(Data excerpts)
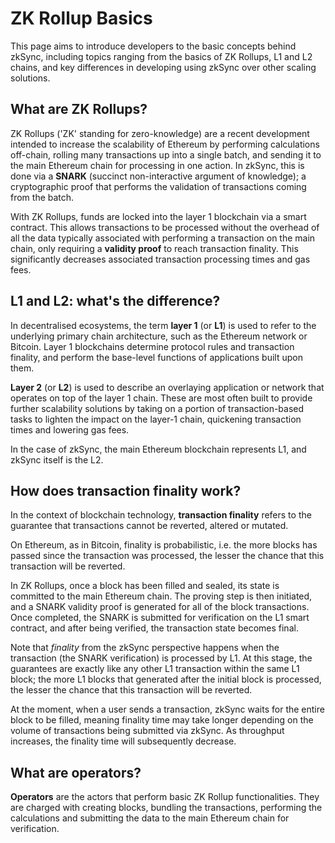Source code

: # ZK Rollup Basics

This page aims to introduce developers to the basic concepts behind zkSync, including topics ranging from the basics of ZK Rollups, L1 and L2 chains, and key differences in developing using zkSync over other scaling solutions.

## What are ZK Rollups?

ZK Rollups ('ZK' standing for zero-knowledge) are a recent development intended to increase the scalability of Ethereum by performing calculations off-chain, rolling many transactions up into a single batch, and sending it to the main Ethereum chain for processing in one action. In zkSync, this is done via a **SNARK** (succinct non-interactive argument of knowledge); a cryptographic proof that performs the validation of transactions coming from the batch.

With ZK Rollups, funds are locked into the layer 1 blockchain via a smart contract. This allows transactions to be processed without the overhead of all the data typically associated with performing a transaction on the main chain, only requiring a **validity proof** to reach transaction finality. This significantly decreases associated transaction processing times and gas fees.

## L1 and L2: what's the difference?

In decentralised ecosystems, the term **layer 1** (or **L1**) is used to refer to the underlying primary chain architecture, such as the Ethereum network or Bitcoin. Layer 1 blockchains determine protocol rules and transaction finality, and perform the base-level functions of applications built upon them.

**Layer 2** (or **L2**) is used to describe an overlaying application or network that operates on top of the layer 1 chain. These are most often built to provide further scalability solutions by taking on a portion of transaction-based tasks to lighten the impact on the layer-1 chain, quickening transaction times and lowering gas fees.

In the case of zkSync, the main Ethereum blockchain represents L1, and zkSync itself is the L2.

## How does transaction finality work?

In the context of blockchain technology, **transaction finality** refers to the guarantee that transactions cannot be reverted, altered or mutated.

On Ethereum, as in Bitcoin, finality is probabilistic, i.e. the more blocks has passed since the transaction was processed, the lesser the chance that this transaction will be reverted.

In ZK Rollups, once a block has been filled and sealed, its state is committed to the main Ethereum chain. The proving step is then initiated, and a SNARK validity proof is generated for all of the block transactions. Once completed, the SNARK is submitted for verification on the L1 smart contract, and after being verified, the transaction state becomes final.

Note that _finality_ from the zkSync perspective happens when the transaction (the SNARK verification) is processed by L1. At this stage, the guarantees are exactly like any other L1 transaction within the same L1 block; the more L1 blocks that generated after the initial block is processed, the lesser the chance that this transaction will be reverted.

At the moment, when a user sends a transaction, zkSync waits for the entire block to be filled, meaning finality time may take longer depending on the volume of transactions being submitted via zkSync. As throughput increases, the finality time will subsequently decrease.

## What are operators?

**Operators** are the actors that perform basic ZK Rollup functionalities. They are charged with creating blocks, bundling the transactions, performing the calculations and submitting the data to the main Ethereum chain for verification.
(End Data excerpts)
Every line of the data above is to be set down exactly; the pictures are not.

Task answer:
Source code

: # ZK Rollup Basics

This page aims to introduce developers to the basic concepts behind zkSync, including topics ranging from the basics of ZK Rollups, L1 and L2 chains, and key differences in developing using zkSync over other scaling solutions.

## What are ZK Rollups?

ZK Rollups ('ZK' standing for zero-knowledge) are a recent development intended to increase the scalability of Ethereum by performing calculations off-chain, rolling many transactions up into a single batch, and sending it to the main Ethereum chain for processing in one action. In zkSync, this is done via a **SNARK** (succinct non-interactive argument of knowledge); a cryptographic proof that performs the validation of transactions coming from the batch.

With ZK Rollups, funds are locked into the layer 1 blockchain via a smart contract. This allows transactions to be processed without the overhead of all the data typically associated with performing a transaction on the main chain, only requiring a **validity proof** to reach transaction finality. This significantly decreases associated transaction processing times and gas fees.

## L1 and L2: what's the difference?

In decentralised ecosystems, the term **layer 1** (or **L1**) is used to refer to the underlying primary chain architecture, such as the Ethereum network or Bitcoin. Layer 1 blockchains determine protocol rules and transaction finality, and perform the base-level functions of applications built upon them.

**Layer 2** (or **L2**) is used to describe an overlaying application or network that operates on top of the layer 1 chain. These are most often built to provide further scalability solutions by taking on a portion of transaction-based tasks to lighten the impact on the layer-1 chain, quickening transaction times and lowering gas fees.

In the case of zkSync, the main Ethereum blockchain represents L1, and zkSync itself is the L2.

## How does transaction finality work?

In the context of blockchain technology, **transaction finality** refers to the guarantee that transactions cannot be reverted, altered or mutated.

On Ethereum, as in Bitcoin, finality is probabilistic, i.e. the more blocks has passed since the transaction was processed, the lesser the chance that this transaction will be reverted.

In ZK Rollups, once a block has been filled and sealed, its state is committed to the main Ethereum chain. The proving step is then initiated, and a SNARK validity proof is generated for all of the block transactions. Once completed, the SNARK is submitted for verification on the L1 smart contract, and after being verified, the transaction state becomes final.

Note that _finality_ from the zkSync perspective happens when the transaction (the SNARK verification) is processed by L1. At this stage, the guarantees are exactly like any other L1 transaction within the same L1 block; the more L1 blocks that generated after the initial block is processed, the lesser the chance that this transaction will be reverted.

At the moment, when a user sends a transaction, zkSync waits for the entire block to be filled, meaning finality time may take longer depending on the volume of transactions being submitted via zkSync. As throughput increases, the finality time will subsequently decrease.

## What are operators?

**Operators** are the actors that perform basic ZK Rollup functionalities. They are charged with creating blocks, bundling the transactions, performing the calculations and submitting the data to the main Ethereum chain for verification.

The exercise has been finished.